WHAT YOU WILL DO - Please retype the data below exactly, stopping after the line with "加えて近年のSNSの普及によ" and skipping every picture.

Records from a dataset
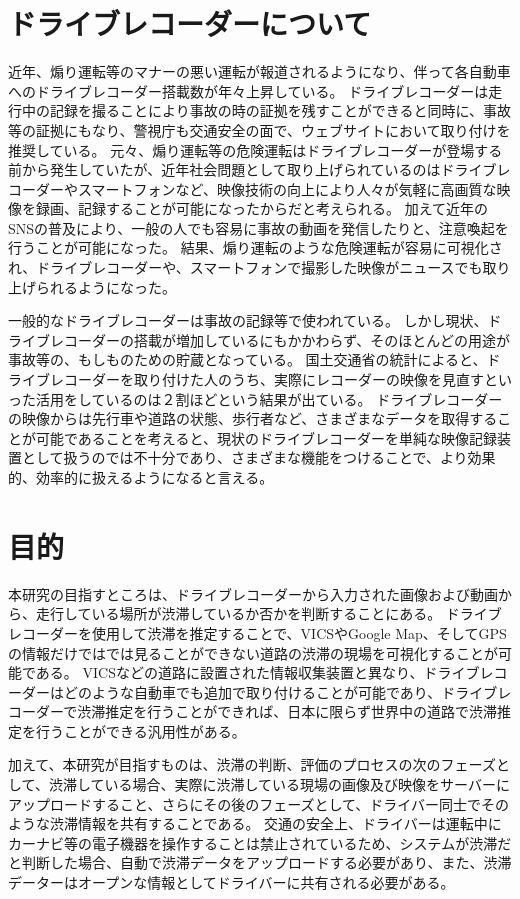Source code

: \section{ドライブレコーダーについて}
近年、煽り運転等のマナーの悪い運転が報道されるようになり、伴って各自動車へのドライブレコーダー搭載数が年々上昇している。
ドライブレコーダーは走行中の記録を撮ることにより事故の時の証拠を残すことができると同時に、事故等の証拠にもなり、警視庁も交通安全の面で、ウェブサイトにおいて取り付けを推奨している。
元々、煽り運転等の危険運転はドライブレコーダーが登場する前から発生していたが、近年社会問題として取り上げられているのはドライブレコーダーやスマートフォンなど、映像技術の向上により人々が気軽に高画質な映像を録画、記録することが可能になったからだと考えられる。
加えて近年のSNSの普及により、一般の人でも容易に事故の動画を発信したりと、注意喚起を行うことが可能になった。
結果、煽り運転のような危険運転が容易に可視化され、ドライブレコーダーや、スマートフォンで撮影した映像がニュースでも取り上げられるようになった。

一般的なドライブレコーダーは事故の記録等で使われている。
しかし現状、ドライブレコーダーの搭載が増加しているにもかかわらず、そのほとんどの用途が事故等の、もしものための貯蔵となっている。
国土交通省の統計によると、ドライブレコーダーを取り付けた人のうち、実際にレコーダーの映像を見直すといった活用をしているのは２割ほどという結果が出ている\cite{ministryofland}。
ドライブレコーダーの映像からは先行車や道路の状態、歩行者など、さまざまなデータを取得することが可能であることを考えると、現状のドライブレコーダーを単純な映像記録装置として扱うのでは不十分であり、さまざまな機能をつけることで、より効果的、効率的に扱えるようになると言える。

\section{目的}
本研究の目指すところは、ドライブレコーダーから入力された画像および動画から、走行している場所が渋滞しているか否かを判断することにある。
ドライブレコーダーを使用して渋滞を推定することで、VICSやGoogle Map、そしてGPSの情報だけではでは見ることができない道路の渋滞の現場を可視化することが可能である。
VICSなどの道路に設置された情報収集装置と異なり、ドライブレコーダーはどのような自動車でも追加で取り付けることが可能であり、ドライブレコーダーで渋滞推定を行うことができれば、日本に限らず世界中の道路で渋滞推定を行うことができる汎用性がある。

加えて、本研究が目指すものは、渋滞の判断、評価のプロセスの次のフェーズとして、渋滞している場合、実際に渋滞している現場の画像及び映像をサーバーにアップロードすること、さらにその後のフェーズとして、ドライバー同士でそのような渋滞情報を共有することである。
交通の安全上、ドライバーは運転中にカーナビ等の電子機器を操作することは禁止されているため、システムが渋滞だと判断した場合、自動で渋滞データをアップロードする必要があり、また、渋滞データーはオープンな情報としてドライバーに共有される必要がある。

RESULT FOR THIS EXERCISE -
Source code

: \section{ドライブレコーダーについて}
近年、煽り運転等のマナーの悪い運転が報道されるようになり、伴って各自動車へのドライブレコーダー搭載数が年々上昇している。
ドライブレコーダーは走行中の記録を撮ることにより事故の時の証拠を残すことができると同時に、事故等の証拠にもなり、警視庁も交通安全の面で、ウェブサイトにおいて取り付けを推奨している。
元々、煽り運転等の危険運転はドライブレコーダーが登場する前から発生していたが、近年社会問題として取り上げられているのはドライブレコーダーやスマートフォンなど、映像技術の向上により人々が気軽に高画質な映像を録画、記録することが可能になったからだと考えられる。
加えて近年のSNSの普及により、一般の人でも容易に事故の動画を発信したりと、注意喚起を行うことが可能になった。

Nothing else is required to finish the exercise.